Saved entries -
-- Opening Marker --
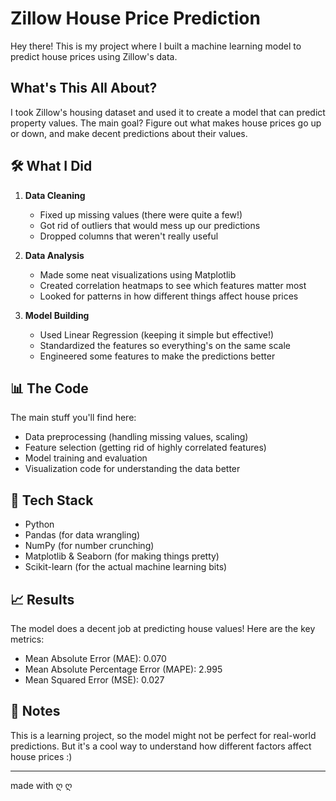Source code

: # Zillow House Price Prediction

Hey there! This is my project where I built a machine learning model to predict house prices using Zillow's data.

## What's This All About?

I took Zillow's housing dataset and used it to create a model that can predict property values. 
The main goal? Figure out what makes house prices go up or down, and make decent predictions about their values.

## 🛠️ What I Did

1. **Data Cleaning**
   - Fixed up missing values (there were quite a few!)
   - Got rid of outliers that would mess up our predictions
   - Dropped columns that weren't really useful

2. **Data Analysis**
   - Made some neat visualizations using Matplotlib
   - Created correlation heatmaps to see which features matter most
   - Looked for patterns in how different things affect house prices

3. **Model Building**
   - Used Linear Regression (keeping it simple but effective!)
   - Standardized the features so everything's on the same scale
   - Engineered some features to make the predictions better

## 📊 The Code

The main stuff you'll find here:
- Data preprocessing (handling missing values, scaling)
- Feature selection (getting rid of highly correlated features)
- Model training and evaluation
- Visualization code for understanding the data better

## 🔧 Tech Stack
- Python
- Pandas (for data wrangling)
- NumPy (for number crunching)
- Matplotlib & Seaborn (for making things pretty)
- Scikit-learn (for the actual machine learning bits)

## 📈 Results

The model does a decent job at predicting house values! Here are the key metrics:
- Mean Absolute Error (MAE): 0.070
- Mean Absolute Percentage Error (MAPE): 2.995
- Mean Squared Error (MSE): 0.027


## 📝 Notes

This is a learning project, so the model might not be perfect for real-world predictions. But it's a cool way to understand how different factors affect house prices :)

---
made with ღ ღ
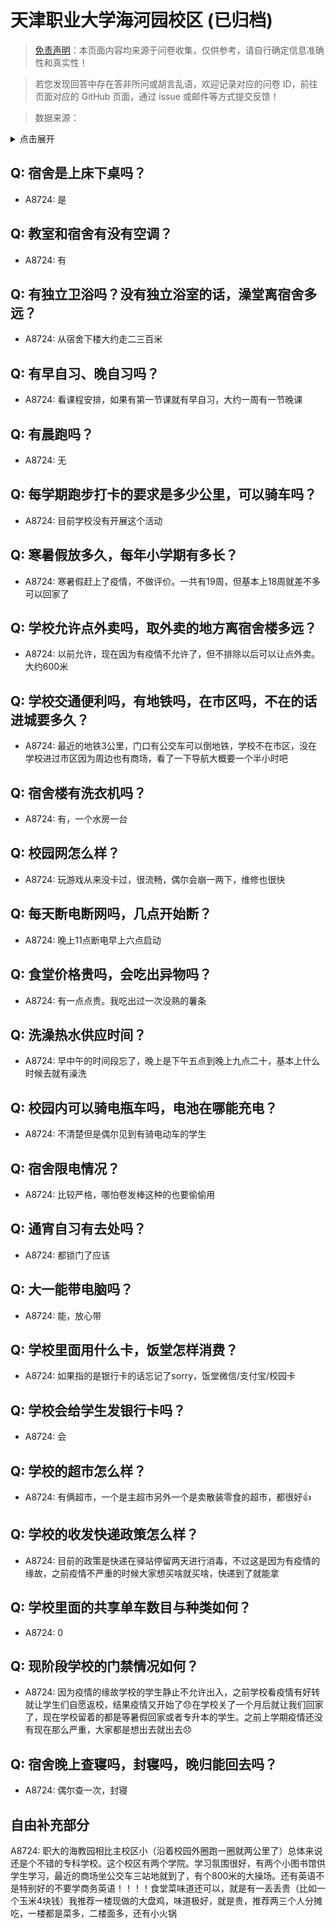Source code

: # 天津职业大学海河园校区 (已归档)

> [免责声明](https://colleges.chat/#_3)：本页面内容均来源于问卷收集，仅供参考，请自行确定信息准确性和真实性！

> 若您发现回答中存在答非所问或胡言乱语，欢迎记录对应的问卷 ID，前往页面对应的 GitHub 页面，通过 issue 或邮件等方式提交反馈！

> 数据来源：

<details><summary>点击展开</summary>
<ul>
<li>A8724: 1044965090@qq.com (2022 年 06 月)</li>
</ul>
</details>

## Q: 宿舍是上床下桌吗？

- A8724: 是

## Q: 教室和宿舍有没有空调？

- A8724: 有

## Q: 有独立卫浴吗？没有独立浴室的话，澡堂离宿舍多远？

- A8724: 从宿舍下楼大约走二三百米

## Q: 有早自习、晚自习吗？

- A8724: 看课程安排，如果有第一节课就有早自习，大约一周有一节晚课

## Q: 有晨跑吗？

- A8724: 无

## Q: 每学期跑步打卡的要求是多少公里，可以骑车吗？

- A8724: 目前学校没有开展这个活动

## Q: 寒暑假放多久，每年小学期有多长？

- A8724: 寒暑假赶上了疫情，不做评价。一共有19周，但基本上18周就差不多可以回家了

## Q: 学校允许点外卖吗，取外卖的地方离宿舍楼多远？

- A8724: 以前允许，现在因为有疫情不允许了，但不排除以后可以让点外卖。大约600米

## Q: 学校交通便利吗，有地铁吗，在市区吗，不在的话进城要多久？

- A8724: 最近的地铁3公里，门口有公交车可以倒地铁，学校不在市区，没在学校进过市区因为周边也有商场，看了一下导航大概要一个半小时吧

## Q: 宿舍楼有洗衣机吗？

- A8724: 有，一个水房一台

## Q: 校园网怎么样？

- A8724: 玩游戏从来没卡过，很流畅，偶尔会崩一两下，维修也很快

## Q: 每天断电断网吗，几点开始断？

- A8724: 晚上11点断电早上六点启动

## Q: 食堂价格贵吗，会吃出异物吗？

- A8724: 有一点点贵。我吃出过一次没熟的薯条

## Q: 洗澡热水供应时间？

- A8724: 早中午的时间段忘了，晚上是下午五点到晚上九点二十，基本上什么时候去就有澡洗

## Q: 校园内可以骑电瓶车吗，电池在哪能充电？

- A8724: 不清楚但是偶尔见到有骑电动车的学生

## Q: 宿舍限电情况？

- A8724: 比较严格，哪怕卷发棒这种的也要偷偷用

## Q: 通宵自习有去处吗？

- A8724: 都锁门了应该

## Q: 大一能带电脑吗？

- A8724: 能，放心带

## Q: 学校里面用什么卡，饭堂怎样消费？

- A8724: 如果指的是银行卡的话忘记了sorry，饭堂微信/支付宝/校园卡

## Q: 学校会给学生发银行卡吗？

- A8724: 会

## Q: 学校的超市怎么样？

- A8724: 有俩超市，一个是主超市另外一个是卖散装零食的超市，都很好👍

## Q: 学校的收发快递政策怎么样？

- A8724: 目前的政策是快递在驿站停留两天进行消毒，不过这是因为有疫情的缘故，之前疫情不严重的时候大家想买啥就买啥，快递到了就能拿

## Q: 学校里面的共享单车数目与种类如何？

- A8724: 0

## Q: 现阶段学校的门禁情况如何？

- A8724: 因为疫情的缘故学校的学生静止不允许出入，之前学校看疫情有好转就让学生们自愿返校，结果疫情又开始了😞在学校关了一个月后就让我们回家了，现在学校留着的都是等暑假回家或者专升本的学生。之前上学期疫情还没有现在那么严重，大家都是想出去就出去😞

## Q: 宿舍晚上查寝吗，封寝吗，晚归能回去吗？

- A8724: 偶尔查一次，封寝

## 自由补充部分

A8724: 职大的海教园相比主校区小（沿着校园外圈跑一圈就两公里了）总体来说还是个不错的专科学校。这个校区有两个学院。学习氛围很好，有两个小图书馆供学生学习，最近的商场坐公交车三站地就到了，有个800米的大操场。还有英语不是特别好的不要学商务英语！！！！食堂菜味道还可以，就是有一丢丢贵（比如一个玉米4块钱）我推荐一楼现做的大盘鸡，味道极好，就是贵，推荐两三个人分摊吃，一楼都是菜多，二楼面多，还有小火锅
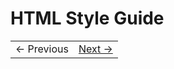 # HTML Style Guide


<table><tr><td>&larr; Previous</td><td><a href="../Chapter-2:CSS/README.md" >Next &rarr;</a></td></tr></table>
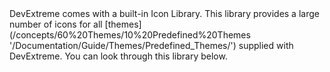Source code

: <article>
DevExtreme comes with a built-in Icon Library. This library provides a large number of icons for all [themes](/concepts/60%20Themes/10%20Predefined%20Themes '/Documentation/Guide/Themes/Predefined_Themes/') supplied with DevExtreme. You can look through this library below.
<div class="simulator-desktop-container" data-view="/Content/Applications/18_1/Icons/markup.html, /Content/Applications/18_1/Icons/script.js, /Content/Applications/18_1/Icons/styles.css"></div>
</article>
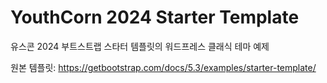 # YouthCorn 2024 Starter Template

유스콘 2024 부트스트랩 스타터 템플릿의 워드프레스 클래식 테마 예제

원본 템플릿: https://getbootstrap.com/docs/5.3/examples/starter-template/
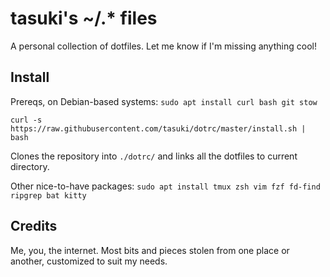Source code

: # tasuki's ~/.* files

A personal collection of dotfiles. Let me know if I'm missing anything cool!

## Install

Prereqs, on Debian-based systems: `sudo apt install curl bash git stow`

    curl -s https://raw.githubusercontent.com/tasuki/dotrc/master/install.sh | bash

Clones the repository into `./dotrc/` and links all the dotfiles to current directory.

Other nice-to-have packages: `sudo apt install tmux zsh vim fzf fd-find ripgrep bat kitty`

## Credits

Me, you, the internet. Most bits and pieces stolen from one place or another, customized to suit my needs.
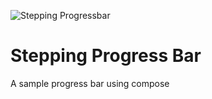 ![Stepping Progressbar](/previews/stepping.gif)


# Stepping Progress Bar

A sample progress bar using compose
-- Closing Marker --
WORK ORDER - Return the complete data unchanged and include none of the pictures.

EXERCISE OUTPUT -
Source code

: # Zillow House Price Prediction

Hey there! This is my project where I built a machine learning model to predict house prices using Zillow's data.

## What's This All About?

I took Zillow's housing dataset and used it to create a model that can predict property values. 
The main goal? Figure out what makes house prices go up or down, and make decent predictions about their values.

## 🛠️ What I Did

1. **Data Cleaning**
   - Fixed up missing values (there were quite a few!)
   - Got rid of outliers that would mess up our predictions
   - Dropped columns that weren't really useful

2. **Data Analysis**
   - Made some neat visualizations using Matplotlib
   - Created correlation heatmaps to see which features matter most
   - Looked for patterns in how different things affect house prices

3. **Model Building**
   - Used Linear Regression (keeping it simple but effective!)
   - Standardized the features so everything's on the same scale
   - Engineered some features to make the predictions better

## 📊 The Code

The main stuff you'll find here:
- Data preprocessing (handling missing values, scaling)
- Feature selection (getting rid of highly correlated features)
- Model training and evaluation
- Visualization code for understanding the data better

## 🔧 Tech Stack
- Python
- Pandas (for data wrangling)
- NumPy (for number crunching)
- Matplotlib & Seaborn (for making things pretty)
- Scikit-learn (for the actual machine learning bits)

## 📈 Results

The model does a decent job at predicting house values! Here are the key metrics:
- Mean Absolute Error (MAE): 0.070
- Mean Absolute Percentage Error (MAPE): 2.995
- Mean Squared Error (MSE): 0.027


## 📝 Notes

This is a learning project, so the model might not be perfect for real-world predictions. But it's a cool way to understand how different factors affect house prices :)

---
made with ღ ღ
Source code

: # 天津职业大学海河园校区 (已归档)

> [免责声明](https://colleges.chat/#_3)：本页面内容均来源于问卷收集，仅供参考，请自行确定信息准确性和真实性！

> 若您发现回答中存在答非所问或胡言乱语，欢迎记录对应的问卷 ID，前往页面对应的 GitHub 页面，通过 issue 或邮件等方式提交反馈！

> 数据来源：

<details><summary>点击展开</summary>
<ul>
<li>A8724: 1044965090@qq.com (2022 年 06 月)</li>
</ul>
</details>

## Q: 宿舍是上床下桌吗？

- A8724: 是

## Q: 教室和宿舍有没有空调？

- A8724: 有

## Q: 有独立卫浴吗？没有独立浴室的话，澡堂离宿舍多远？

- A8724: 从宿舍下楼大约走二三百米

## Q: 有早自习、晚自习吗？

- A8724: 看课程安排，如果有第一节课就有早自习，大约一周有一节晚课

## Q: 有晨跑吗？

- A8724: 无

## Q: 每学期跑步打卡的要求是多少公里，可以骑车吗？

- A8724: 目前学校没有开展这个活动

## Q: 寒暑假放多久，每年小学期有多长？

- A8724: 寒暑假赶上了疫情，不做评价。一共有19周，但基本上18周就差不多可以回家了

## Q: 学校允许点外卖吗，取外卖的地方离宿舍楼多远？

- A8724: 以前允许，现在因为有疫情不允许了，但不排除以后可以让点外卖。大约600米

## Q: 学校交通便利吗，有地铁吗，在市区吗，不在的话进城要多久？

- A8724: 最近的地铁3公里，门口有公交车可以倒地铁，学校不在市区，没在学校进过市区因为周边也有商场，看了一下导航大概要一个半小时吧

## Q: 宿舍楼有洗衣机吗？

- A8724: 有，一个水房一台

## Q: 校园网怎么样？

- A8724: 玩游戏从来没卡过，很流畅，偶尔会崩一两下，维修也很快

## Q: 每天断电断网吗，几点开始断？

- A8724: 晚上11点断电早上六点启动

## Q: 食堂价格贵吗，会吃出异物吗？

- A8724: 有一点点贵。我吃出过一次没熟的薯条

## Q: 洗澡热水供应时间？

- A8724: 早中午的时间段忘了，晚上是下午五点到晚上九点二十，基本上什么时候去就有澡洗

## Q: 校园内可以骑电瓶车吗，电池在哪能充电？

- A8724: 不清楚但是偶尔见到有骑电动车的学生

## Q: 宿舍限电情况？

- A8724: 比较严格，哪怕卷发棒这种的也要偷偷用

## Q: 通宵自习有去处吗？

- A8724: 都锁门了应该

## Q: 大一能带电脑吗？

- A8724: 能，放心带

## Q: 学校里面用什么卡，饭堂怎样消费？

- A8724: 如果指的是银行卡的话忘记了sorry，饭堂微信/支付宝/校园卡

## Q: 学校会给学生发银行卡吗？

- A8724: 会

## Q: 学校的超市怎么样？

- A8724: 有俩超市，一个是主超市另外一个是卖散装零食的超市，都很好👍

## Q: 学校的收发快递政策怎么样？

- A8724: 目前的政策是快递在驿站停留两天进行消毒，不过这是因为有疫情的缘故，之前疫情不严重的时候大家想买啥就买啥，快递到了就能拿

## Q: 学校里面的共享单车数目与种类如何？

- A8724: 0

## Q: 现阶段学校的门禁情况如何？

- A8724: 因为疫情的缘故学校的学生静止不允许出入，之前学校看疫情有好转就让学生们自愿返校，结果疫情又开始了😞在学校关了一个月后就让我们回家了，现在学校留着的都是等暑假回家或者专升本的学生。之前上学期疫情还没有现在那么严重，大家都是想出去就出去😞

## Q: 宿舍晚上查寝吗，封寝吗，晚归能回去吗？

- A8724: 偶尔查一次，封寝

## 自由补充部分

A8724: 职大的海教园相比主校区小（沿着校园外圈跑一圈就两公里了）总体来说还是个不错的专科学校。这个校区有两个学院。学习氛围很好，有两个小图书馆供学生学习，最近的商场坐公交车三站地就到了，有个800米的大操场。还有英语不是特别好的不要学商务英语！！！！食堂菜味道还可以，就是有一丢丢贵（比如一个玉米4块钱）我推荐一楼现做的大盘鸡，味道极好，就是贵，推荐两三个人分摊吃，一楼都是菜多，二楼面多，还有小火锅
 # HTML Style Guide


<table><tr><td>&larr; Previous</td><td><a href="../Chapter-2:CSS/README.md" >Next &rarr;</a></td></tr></table>
Source code

: <article>
DevExtreme comes with a built-in Icon Library. This library provides a large number of icons for all [themes](/concepts/60%20Themes/10%20Predefined%20Themes '/Documentation/Guide/Themes/Predefined_Themes/') supplied with DevExtreme. You can look through this library below.
<div class="simulator-desktop-container" data-view="/Content/Applications/18_1/Icons/markup.html, /Content/Applications/18_1/Icons/script.js, /Content/Applications/18_1/Icons/styles.css"></div>
</article>
 # YouthCorn 2024 Starter Template

유스콘 2024 부트스트랩 스타터 템플릿의 워드프레스 클래식 테마 예제

원본 템플릿: https://getbootstrap.com/docs/5.3/examples/starter-template/
Source code

: # tasuki's ~/.* files

A personal collection of dotfiles. Let me know if I'm missing anything cool!

## Install

Prereqs, on Debian-based systems: `sudo apt install curl bash git stow`

    curl -s https://raw.githubusercontent.com/tasuki/dotrc/master/install.sh | bash

Clones the repository into `./dotrc/` and links all the dotfiles to current directory.

Other nice-to-have packages: `sudo apt install tmux zsh vim fzf fd-find ripgrep bat kitty`

## Credits

Me, you, the internet. Most bits and pieces stolen from one place or another, customized to suit my needs.
 ![Stepping Progressbar](/previews/stepping.gif)


# Stepping Progress Bar

A sample progress bar using compose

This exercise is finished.